══ DATA SUPPLIED ══
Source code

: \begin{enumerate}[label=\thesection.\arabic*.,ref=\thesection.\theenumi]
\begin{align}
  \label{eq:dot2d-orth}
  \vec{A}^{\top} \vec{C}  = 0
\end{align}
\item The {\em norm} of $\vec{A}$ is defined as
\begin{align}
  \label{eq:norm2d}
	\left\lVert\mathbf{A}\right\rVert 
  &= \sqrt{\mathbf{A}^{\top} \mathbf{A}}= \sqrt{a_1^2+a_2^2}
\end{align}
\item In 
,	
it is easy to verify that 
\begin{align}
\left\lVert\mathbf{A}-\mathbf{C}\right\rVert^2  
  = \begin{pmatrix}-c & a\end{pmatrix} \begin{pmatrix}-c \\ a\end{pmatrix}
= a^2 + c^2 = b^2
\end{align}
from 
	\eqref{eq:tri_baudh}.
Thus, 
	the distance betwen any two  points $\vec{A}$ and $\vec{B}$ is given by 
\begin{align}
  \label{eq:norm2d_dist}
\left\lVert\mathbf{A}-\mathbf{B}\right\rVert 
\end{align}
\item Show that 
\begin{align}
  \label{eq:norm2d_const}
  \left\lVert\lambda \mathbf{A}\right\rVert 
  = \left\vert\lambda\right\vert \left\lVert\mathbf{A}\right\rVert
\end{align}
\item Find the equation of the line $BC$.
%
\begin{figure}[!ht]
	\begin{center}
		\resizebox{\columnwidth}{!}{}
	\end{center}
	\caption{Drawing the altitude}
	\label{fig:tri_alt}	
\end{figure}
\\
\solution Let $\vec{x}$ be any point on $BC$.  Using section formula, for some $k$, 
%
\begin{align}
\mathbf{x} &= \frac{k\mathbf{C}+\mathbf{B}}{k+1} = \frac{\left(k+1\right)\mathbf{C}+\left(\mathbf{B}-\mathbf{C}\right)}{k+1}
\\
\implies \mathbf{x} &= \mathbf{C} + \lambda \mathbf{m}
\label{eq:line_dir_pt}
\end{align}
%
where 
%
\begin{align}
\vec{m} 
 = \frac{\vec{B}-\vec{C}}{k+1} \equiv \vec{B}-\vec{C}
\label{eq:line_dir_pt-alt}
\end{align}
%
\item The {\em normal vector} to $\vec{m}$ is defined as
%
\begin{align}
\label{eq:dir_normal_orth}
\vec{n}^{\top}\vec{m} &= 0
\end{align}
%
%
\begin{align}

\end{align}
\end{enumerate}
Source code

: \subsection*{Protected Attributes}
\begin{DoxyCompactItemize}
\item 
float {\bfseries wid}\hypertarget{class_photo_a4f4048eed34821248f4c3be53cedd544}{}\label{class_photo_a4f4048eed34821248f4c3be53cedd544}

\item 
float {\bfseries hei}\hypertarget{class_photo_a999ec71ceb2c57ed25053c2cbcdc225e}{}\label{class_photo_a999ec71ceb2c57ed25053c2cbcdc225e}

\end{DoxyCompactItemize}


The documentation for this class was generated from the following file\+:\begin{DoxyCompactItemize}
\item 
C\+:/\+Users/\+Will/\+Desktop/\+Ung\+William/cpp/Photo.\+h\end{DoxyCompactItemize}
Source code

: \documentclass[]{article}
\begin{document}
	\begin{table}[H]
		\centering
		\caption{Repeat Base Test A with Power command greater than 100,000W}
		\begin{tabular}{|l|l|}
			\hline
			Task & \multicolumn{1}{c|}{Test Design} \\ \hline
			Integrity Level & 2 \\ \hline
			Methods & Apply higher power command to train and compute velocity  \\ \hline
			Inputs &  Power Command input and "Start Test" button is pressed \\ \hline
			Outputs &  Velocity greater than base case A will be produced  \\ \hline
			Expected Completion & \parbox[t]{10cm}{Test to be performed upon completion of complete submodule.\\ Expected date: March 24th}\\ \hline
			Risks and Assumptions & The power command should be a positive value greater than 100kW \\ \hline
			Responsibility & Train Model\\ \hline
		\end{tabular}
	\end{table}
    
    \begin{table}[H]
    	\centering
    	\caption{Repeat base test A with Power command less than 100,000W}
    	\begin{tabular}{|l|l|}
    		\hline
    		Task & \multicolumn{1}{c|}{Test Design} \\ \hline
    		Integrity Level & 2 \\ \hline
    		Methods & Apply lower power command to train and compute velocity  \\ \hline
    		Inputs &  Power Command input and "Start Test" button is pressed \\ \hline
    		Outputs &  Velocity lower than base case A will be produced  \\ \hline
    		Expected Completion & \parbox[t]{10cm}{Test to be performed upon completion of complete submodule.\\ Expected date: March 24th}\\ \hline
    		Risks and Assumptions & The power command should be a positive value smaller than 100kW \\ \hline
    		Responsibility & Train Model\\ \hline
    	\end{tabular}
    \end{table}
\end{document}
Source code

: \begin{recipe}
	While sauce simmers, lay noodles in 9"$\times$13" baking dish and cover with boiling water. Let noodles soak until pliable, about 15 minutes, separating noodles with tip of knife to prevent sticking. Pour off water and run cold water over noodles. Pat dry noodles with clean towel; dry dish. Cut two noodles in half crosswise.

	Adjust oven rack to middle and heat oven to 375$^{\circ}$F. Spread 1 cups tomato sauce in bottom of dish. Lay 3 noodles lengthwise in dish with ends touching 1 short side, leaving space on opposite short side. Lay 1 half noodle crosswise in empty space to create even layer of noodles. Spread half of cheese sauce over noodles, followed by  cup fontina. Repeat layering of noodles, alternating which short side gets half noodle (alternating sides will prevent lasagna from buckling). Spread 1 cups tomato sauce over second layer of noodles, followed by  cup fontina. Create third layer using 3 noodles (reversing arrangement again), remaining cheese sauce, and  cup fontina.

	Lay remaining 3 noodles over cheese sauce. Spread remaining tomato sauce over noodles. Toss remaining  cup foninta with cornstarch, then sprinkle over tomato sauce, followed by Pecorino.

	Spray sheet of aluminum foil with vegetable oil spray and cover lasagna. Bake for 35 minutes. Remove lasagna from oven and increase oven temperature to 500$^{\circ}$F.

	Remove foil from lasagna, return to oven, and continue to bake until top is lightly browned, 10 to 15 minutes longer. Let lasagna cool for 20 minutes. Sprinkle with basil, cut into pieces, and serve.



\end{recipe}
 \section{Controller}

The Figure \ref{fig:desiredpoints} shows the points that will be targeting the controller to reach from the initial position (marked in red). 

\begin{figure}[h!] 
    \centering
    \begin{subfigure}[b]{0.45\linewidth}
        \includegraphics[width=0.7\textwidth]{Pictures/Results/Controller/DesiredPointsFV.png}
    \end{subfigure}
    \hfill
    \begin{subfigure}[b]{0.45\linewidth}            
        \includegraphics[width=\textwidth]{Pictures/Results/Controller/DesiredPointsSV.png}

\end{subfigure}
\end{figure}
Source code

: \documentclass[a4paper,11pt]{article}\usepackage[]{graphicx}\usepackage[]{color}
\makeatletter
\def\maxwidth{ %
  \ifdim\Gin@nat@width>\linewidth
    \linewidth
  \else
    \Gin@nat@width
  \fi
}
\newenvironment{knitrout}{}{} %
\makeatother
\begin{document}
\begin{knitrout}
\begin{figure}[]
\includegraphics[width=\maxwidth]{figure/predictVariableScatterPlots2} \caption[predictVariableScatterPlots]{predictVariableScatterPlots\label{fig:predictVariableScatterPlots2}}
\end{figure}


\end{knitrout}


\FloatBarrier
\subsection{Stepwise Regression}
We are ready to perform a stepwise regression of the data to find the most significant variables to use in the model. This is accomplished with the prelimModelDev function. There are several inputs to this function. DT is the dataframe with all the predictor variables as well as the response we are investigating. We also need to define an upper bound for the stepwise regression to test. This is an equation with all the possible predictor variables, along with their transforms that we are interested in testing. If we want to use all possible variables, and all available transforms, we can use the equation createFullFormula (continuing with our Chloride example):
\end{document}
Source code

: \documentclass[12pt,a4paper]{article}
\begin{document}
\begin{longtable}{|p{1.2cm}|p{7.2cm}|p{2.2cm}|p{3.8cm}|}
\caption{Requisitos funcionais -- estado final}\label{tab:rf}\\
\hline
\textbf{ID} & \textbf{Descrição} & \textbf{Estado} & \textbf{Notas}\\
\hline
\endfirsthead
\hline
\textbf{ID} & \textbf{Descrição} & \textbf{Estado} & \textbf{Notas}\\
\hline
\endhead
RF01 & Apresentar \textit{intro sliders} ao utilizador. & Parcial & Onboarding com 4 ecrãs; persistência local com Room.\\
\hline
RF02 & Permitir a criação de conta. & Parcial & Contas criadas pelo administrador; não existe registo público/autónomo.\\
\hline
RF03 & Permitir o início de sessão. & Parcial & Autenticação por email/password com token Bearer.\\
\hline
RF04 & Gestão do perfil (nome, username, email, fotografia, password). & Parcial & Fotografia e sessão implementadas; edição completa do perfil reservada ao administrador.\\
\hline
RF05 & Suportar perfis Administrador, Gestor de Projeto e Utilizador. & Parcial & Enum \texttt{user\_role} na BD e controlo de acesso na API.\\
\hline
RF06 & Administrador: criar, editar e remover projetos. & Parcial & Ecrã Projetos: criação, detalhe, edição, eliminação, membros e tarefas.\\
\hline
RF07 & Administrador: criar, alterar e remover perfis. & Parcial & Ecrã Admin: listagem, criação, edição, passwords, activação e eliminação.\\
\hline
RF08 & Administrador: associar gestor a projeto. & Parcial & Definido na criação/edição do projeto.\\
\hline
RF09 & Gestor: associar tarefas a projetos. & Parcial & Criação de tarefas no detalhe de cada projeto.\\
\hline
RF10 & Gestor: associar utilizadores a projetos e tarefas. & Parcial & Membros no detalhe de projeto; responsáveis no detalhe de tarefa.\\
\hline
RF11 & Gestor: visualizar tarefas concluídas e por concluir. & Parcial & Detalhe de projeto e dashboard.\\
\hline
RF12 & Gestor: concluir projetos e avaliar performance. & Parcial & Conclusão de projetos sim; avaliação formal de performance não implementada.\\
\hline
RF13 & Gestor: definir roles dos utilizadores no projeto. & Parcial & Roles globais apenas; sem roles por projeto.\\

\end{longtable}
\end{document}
═══
• **DESCRIPTION OF THE TASK**
Say how many lines of the data hold the string "sessão", with no other words in your reply.

• **SOLUTION FOR THIS PROBLEM**
2